Posted on September 14, 2022
Tuesday was an historic day at the Port of Oswego as 25 years of discussions concluded in an agreement to fund and conduct a study to deepen the Oswego Harbor.
Port officials feel the project would transform the site and accelerate its growth.
Once complete, Seawaymax Class freighters, the largest to travel the Great Lakes, U.S. Navy ships and Great Lakes cruise ships could use the Port of Oswego.
The Port of Oswego a busy place, as it is New York’s only port on Lake Ontario. It now hopes to become even busier with the signing of Tuesday’s historic agreement.
The Port of Oswego Authority and the U.S. Corps of Engineers will now move forward after a 25-year discussion to deepen the port’s harbor.
Lt. Col. Colby Krug is the U.S. Army Corp of Engineers Buffalo district commander.
What You Need To Know
- The Port of Oswego is New York’s only Port on Lake Ontario
- The harbor deepening project agreement could mean bigger ships and more commercial and recreational vessels for New York in five to six years
- Local impact is 209 jobs; $27.7 million in economic activity
- Port of Oswego is the largest grain exporter on Lake Ontario with USDA-approved lab
“It’s adding an additional foot and a half of depth to the harbor,” he explained. “And again, that’s what these salties and lakers that you see traverse the Great Lakes, that’s what they’re looking for, below their keel to have a full load on their ship.”
The joint feasibility study should take approximately a year. It’s the first phase of a three-step process. The following phases are design and construction. They hope dredging of the harbor can begin sometime in 2025.
“We have that timeline. I think about 2025, they will see the first dredges and the deepening happening the deep,” Port of Oswego Executive Director and CEO William Scriber said.
The deepening, he says, will allow for 740-foot Seaway max class freighters. Big ships mean a boon to the New York economy, he said.

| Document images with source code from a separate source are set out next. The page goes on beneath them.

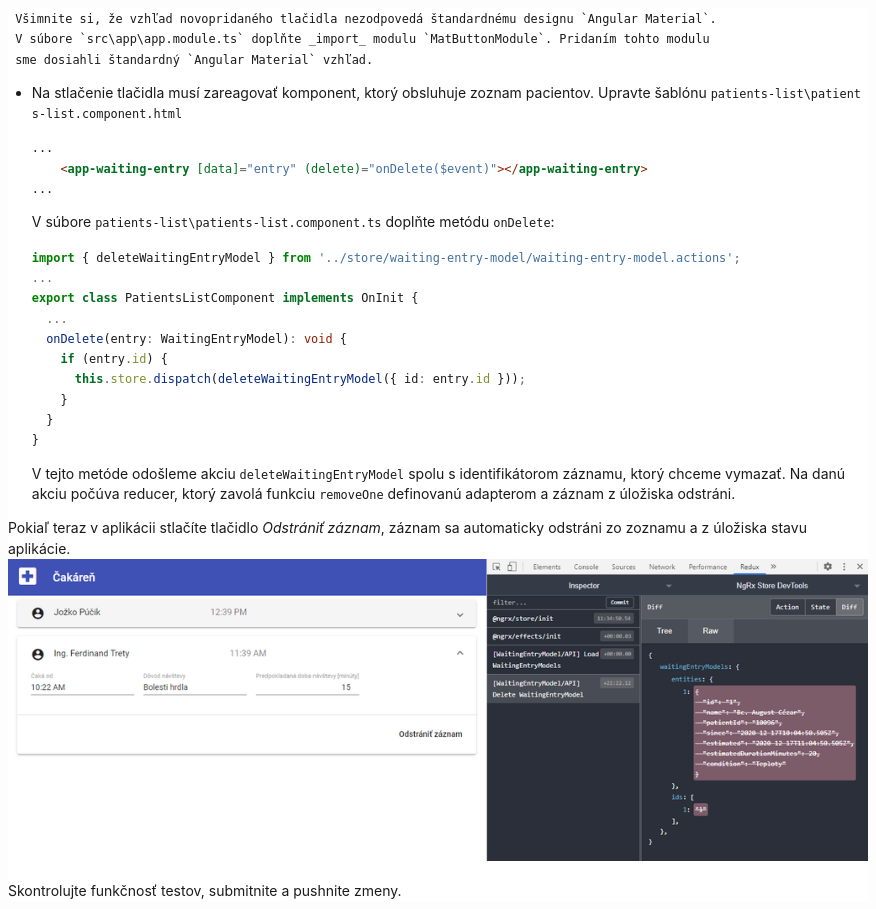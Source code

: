      Všimnite si, že vzhľad novopridaného tlačidla nezodpovedá štandardnému designu `Angular Material`.
     V súbore `src\app\app.module.ts` doplňte _import_ modulu `MatButtonModule`. Pridaním tohto modulu
     sme dosiahli štandardný `Angular Material` vzhľad.

   * Na stlačenie tlačidla musí zareagovať komponent, ktorý obsluhuje zoznam pacientov.
     Upravte šablónu `patients-list\patients-list.component.html`
     ```html
     ...
         <app-waiting-entry [data]="entry" (delete)="onDelete($event)"></app-waiting-entry>
     ...
     ```
     
     V súbore `patients-list\patients-list.component.ts` doplňte metódu `onDelete`:
     ```ts
     import { deleteWaitingEntryModel } from '../store/waiting-entry-model/waiting-entry-model.actions';
     ...
     export class PatientsListComponent implements OnInit {
       ...
       onDelete(entry: WaitingEntryModel): void {
         if (entry.id) {
           this.store.dispatch(deleteWaitingEntryModel({ id: entry.id }));
         }
       }
     }
     ```

     V tejto metóde odošleme akciu `deleteWaitingEntryModel` spolu s identifikátorom záznamu, ktorý chceme vymazať.
     Na danú akciu počúva reducer, ktorý zavolá funkciu `removeOne` definovanú adapterom a záznam z úložiska odstráni.
     
   Pokiaľ teraz v aplikácii stlačíte tlačidlo _Odstrániť záznam_, záznam sa automaticky odstráni
   zo zoznamu a z úložiska stavu aplikácie.
   ![Vymazanie záznamu](./img/01-SPA-08-EntryRemoval.png) 
   
   Skontrolujte funkčnosť testov, submitnite a pushnite zmeny.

“As I’ve often said, ports equal jobs. And a port is just not the jobs on the ports. It’s the jobs we support and the added industry that we bring in an area,” Scriber said. “Water is cheaper than both rail and truck. And economies of scale are on ships.”
Francis Enwright, Port of Oswego Authority Board chair said, “You get larger ships in here and also we could load the ships deeper, which means we can put more of our product, whether it be grain, corn onto the ships or offload. They can bring in more, which is profitable for everybody.”